■ **ACTIVITY**
Report every line of the records beneath this task that holds the string "Ecological".

Collected data:
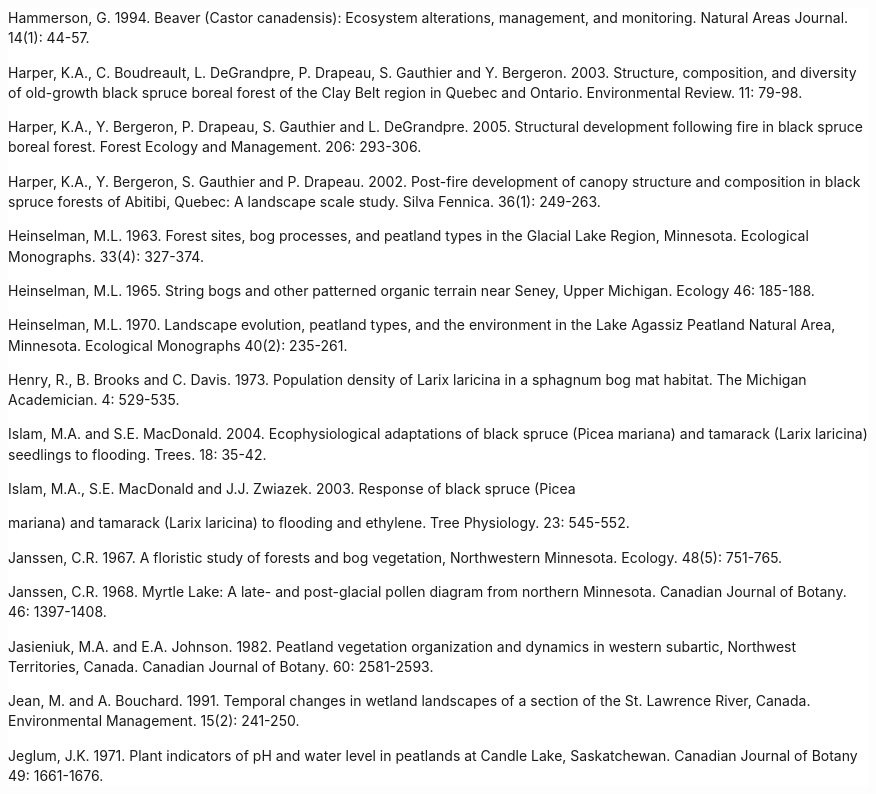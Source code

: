 Hammerson, G. 1994. Beaver (Castor canadensis): Ecosystem alterations,
management, and monitoring. Natural Areas Journal. 14(1): 44-57.

Harper, K.A., C. Boudreault, L. DeGrandpre, P. Drapeau, S. Gauthier and
Y. Bergeron. 2003. Structure, composition, and diversity of old-growth
black spruce boreal forest of the Clay Belt region in Quebec and
Ontario. Environmental Review. 11: 79-98.

Harper, K.A., Y. Bergeron, P. Drapeau, S. Gauthier and L. DeGrandpre.
2005. Structural development following fire in black spruce boreal
forest. Forest Ecology and Management. 206: 293-306.

Harper, K.A., Y. Bergeron, S. Gauthier and P. Drapeau. 2002. Post-fire
development of canopy structure and composition in black spruce forests
of Abitibi, Quebec: A landscape scale study. Silva Fennica. 36(1):
249-263.

Heinselman, M.L. 1963. Forest sites, bog processes, and peatland types
in the Glacial Lake Region, Minnesota. Ecological Monographs. 33(4):
327-374.

Heinselman, M.L. 1965. String bogs and other patterned organic terrain
near Seney, Upper Michigan. Ecology 46: 185-188.

Heinselman, M.L. 1970. Landscape evolution, peatland types, and the
environment in the Lake Agassiz Peatland Natural Area, Minnesota.
Ecological Monographs 40(2): 235-261.

Henry, R., B. Brooks and C. Davis. 1973. Population density of Larix
laricina in a sphagnum bog mat habitat. The Michigan Academician. 4:
529-535.

Islam, M.A. and S.E. MacDonald. 2004. Ecophysiological adaptations of
black spruce (Picea mariana) and tamarack (Larix laricina) seedlings to
flooding. Trees. 18: 35-42.

Islam, M.A., S.E. MacDonald and J.J. Zwiazek. 2003. Response of black
spruce (Picea

mariana) and tamarack (Larix laricina) to flooding and ethylene. Tree
Physiology. 23: 545-552.

Janssen, C.R. 1967. A floristic study of forests and bog vegetation,
Northwestern Minnesota. Ecology. 48(5): 751-765.

Janssen, C.R. 1968. Myrtle Lake: A late- and post-glacial pollen diagram
from northern Minnesota. Canadian Journal of Botany. 46: 1397-1408.

Jasieniuk, M.A. and E.A. Johnson. 1982. Peatland vegetation organization
and dynamics in western subartic, Northwest Territories, Canada.
Canadian Journal of Botany. 60: 2581-2593.

Jean, M. and A. Bouchard. 1991. Temporal changes in wetland landscapes
of a section of the St. Lawrence River, Canada. Environmental
Management. 15(2): 241-250.

Jeglum, J.K. 1971. Plant indicators of pH and water level in peatlands
at Candle Lake, Saskatchewan. Canadian Journal of Botany 49: 1661-1676.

■ **TASK RESULT**
in the Glacial Lake Region, Minnesota. Ecological Monographs. 33(4):
Ecological Monographs 40(2): 235-261.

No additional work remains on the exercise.